カンタンに出来ない原因は?
構造計算の学習でやりがちなこと
構造計算を身につけるのをカンタンにできてしまう人となかなか出来ない人がいます。その原因がどこにあるのかはケース・バイ・ケースです。
私が見てきた中で構造計算を身につけることを諦めてしまった人の多くは
- 構造力学ばかり解こうとする
- 我流でやり通そうとする
でした。
一つ一つ見ていきましょう。
構造力学ばかり解こうとする
例えるならば、山登り(登山)をするのに筋トレばかり行うようなものです。筋トレをするだけで山登りができるでしょうか?
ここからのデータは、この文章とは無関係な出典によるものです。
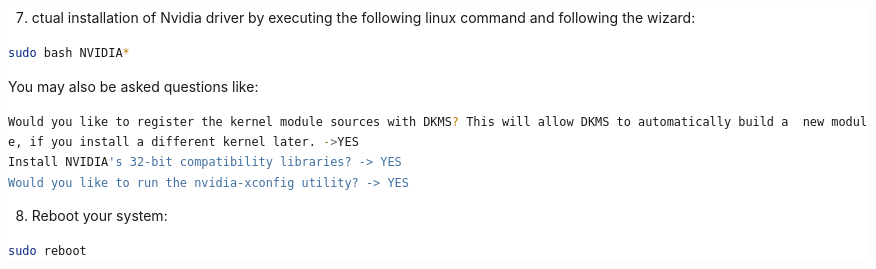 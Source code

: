7. ctual installation of Nvidia driver by executing the following linux command and following the wizard: 

```bash
sudo bash NVIDIA*
```

You may also be asked questions like: 

```bash
Would you like to register the kernel module sources with DKMS? This will allow DKMS to automatically build a  new module, if you install a different kernel later. ->YES 
Install NVIDIA's 32-bit compatibility libraries? -> YES
Would you like to run the nvidia-xconfig utility? -> YES 
```

8. Reboot your system: 
```bash
sudo reboot
```

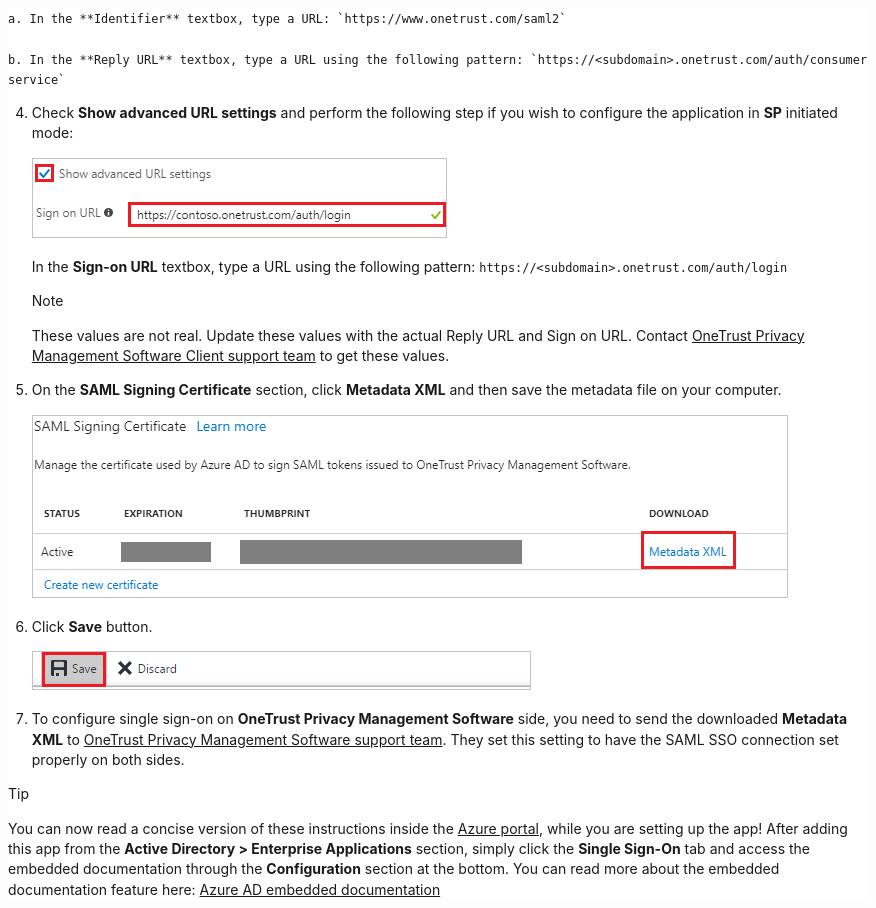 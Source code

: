     a. In the **Identifier** textbox, type a URL: `https://www.onetrust.com/saml2`

	b. In the **Reply URL** textbox, type a URL using the following pattern: `https://<subdomain>.onetrust.com/auth/consumerservice`

4. Check **Show advanced URL settings** and perform the following step if you wish to configure the application in **SP** initiated mode:

	![OneTrust Privacy Management Software Domain and URLs single sign-on information](./media/active-directory-saas-onetrust-tutorial/tutorial_onetrust_url1.png)

    In the **Sign-on URL** textbox, type a URL using the following pattern: `https://<subdomain>.onetrust.com/auth/login`
	 
	> [!NOTE] 
	> These values are not real. Update these values with the actual Reply URL and Sign on URL. Contact [OneTrust Privacy Management Software Client support team](mailto:support@onetrust.com) to get these values. 

5. On the **SAML Signing Certificate** section, click **Metadata XML** and then save the metadata file on your computer.

	![The Certificate download link](./media/active-directory-saas-onetrust-tutorial/tutorial_onetrust_certificate.png) 

6. Click **Save** button.

	![Configure Single Sign-On Save button](./media/active-directory-saas-onetrust-tutorial/tutorial_general_400.png)

7. To configure single sign-on on **OneTrust Privacy Management Software** side, you need to send the downloaded **Metadata XML** to [OneTrust Privacy Management Software support team](mailto:support@onetrust.com). They set this setting to have the SAML SSO connection set properly on both sides.

> [!TIP]
> You can now read a concise version of these instructions inside the [Azure portal](https://portal.azure.com), while you are setting up the app!  After adding this app from the **Active Directory > Enterprise Applications** section, simply click the **Single Sign-On** tab and access the embedded documentation through the **Configuration** section at the bottom. You can read more about the embedded documentation feature here: [Azure AD embedded documentation]( https://go.microsoft.com/fwlink/?linkid=845985)


[1]: ./media/active-directory-saas-onetrust-tutorial/tutorial_general_01.png
[2]: ./media/active-directory-saas-onetrust-tutorial/tutorial_general_02.png
[3]: ./media/active-directory-saas-onetrust-tutorial/tutorial_general_03.png
[4]: ./media/active-directory-saas-onetrust-tutorial/tutorial_general_04.png
[100]: ./media/active-directory-saas-onetrust-tutorial/tutorial_general_100.png
[200]: ./media/active-directory-saas-onetrust-tutorial/tutorial_general_200.png
[201]: ./media/active-directory-saas-onetrust-tutorial/tutorial_general_201.png
[202]: ./media/active-directory-saas-onetrust-tutorial/tutorial_general_202.png
[203]: ./media/active-directory-saas-onetrust-tutorial/tutorial_general_203.png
もっと他の山に対する知識とか登山技術を磨くなども必要なはずです。
我流でやり通そうとする
例えると自転車を自分ひとりで乗りこなそうとするに近いです。
自転車を一人で乗りこなせたと言う人が、世の中にどのくらい居るのか想像してみて下さい。
行ってる行為にドップリ浸かってると自分のことは見えていません。
でも、それを傍目から見ているベテラン構造技術者には「それ、上手くいかないのでは?」と思っている人もいます。
ならば、上手くいかない方法の反対のことを行えばそれは、カンタンにできてしまうことになりませんか?すなわち、
- 構造力学ばかり解かない
- 我流でやらない
です。
構造力学は要らない?
以前に構造計算を教えてた時に上の2つを話したところ
「じゃぁ、構造力学は要らないのか?」
と言葉にされた方がいました。
これは、考え方が飛躍しすぎです。私は「構造力学が不要」とは1回も言ってません。
実務での構造計算を習い始めるのに、いきなり構造力学から始めるのが上手くいかないと言ってるのです。学校の講義を見てても思うのですが、授業の初めで構造力学から始めることが多いようです。計算式に慣れていないのに、突然に公式を突きつけられても戸惑うばかりですよね。
例えば、スパン長さ\(3m\)の片持ち梁の先端に集中荷重\(10kN\)が生じた時に支持端に生じる曲げモーメント\(M\)は
\(M=10kN\times3m=30kN・m\)
とカンタンに書けてしまいますけど・・
片持ち梁でモデル化した構造物が実際にどういうものか、を知らないで計算だけ行っても実務には活かせません。
学校の授業や資格試験・・特に資格試験での力学は実務で扱う出来事と離れすぎてます。
それよりも、構造についての知識をインストールし、構造計算という作業の全体像をつかみ
- 準備には何をそろえるか
- どういう手順で進めるのか
- 実物をどうモデル化するのか
を知った上で計算を行っていくほうが上達が早いと思うのです。
そして、私たちが行うのは現実に存在する/これから建てる建築物や構造物について構造計算で安全を確認することです。
構造力学だけ解けても安全を確認したことにはなりません。構造力学は大切ですけど、それに拘りすぎないようにしましょう。
「我流でやらない」とは?
構造計算をマスターするのに遠回りしてしまう理由の二つ目として、「我流でやり通そうとする」というのを冒頭でご紹介しました。
では、なぜ我流でやるのが遠回りすることになるのか?
それは、上段に書いた
- 知識をインストールする
- 構造計算の全体像をつかむ
というのが、構造のことを何も知らない人にとって、一人の力で超えていくにはハードルが高すぎるからです。
あなたが今、自分の必要とする構造計算スキルを優先的に身につけたいとします。
それで、必要な知識をインストールするのと必要な構造計算の全体像をつかむのを自分一人の力で達成しようとすることは登山に例えれば、
「自分にフィットしそうな山を選んで手当たり次第登っては降りる。」
ということを行うようなものです。これは、時にリスクが伴いますね。
やはり、1人で行うことは避けたいものです。
なぜなら、自分にとって必要/不必要の見分け方を自分自身で判断しづらいからです。
構造計算はカンタン(シンプル)です。
定められたルール/手順に従って進めればどなたでも出来てしまいます。
そのルール/手順については、独学よりも習うことが早道です。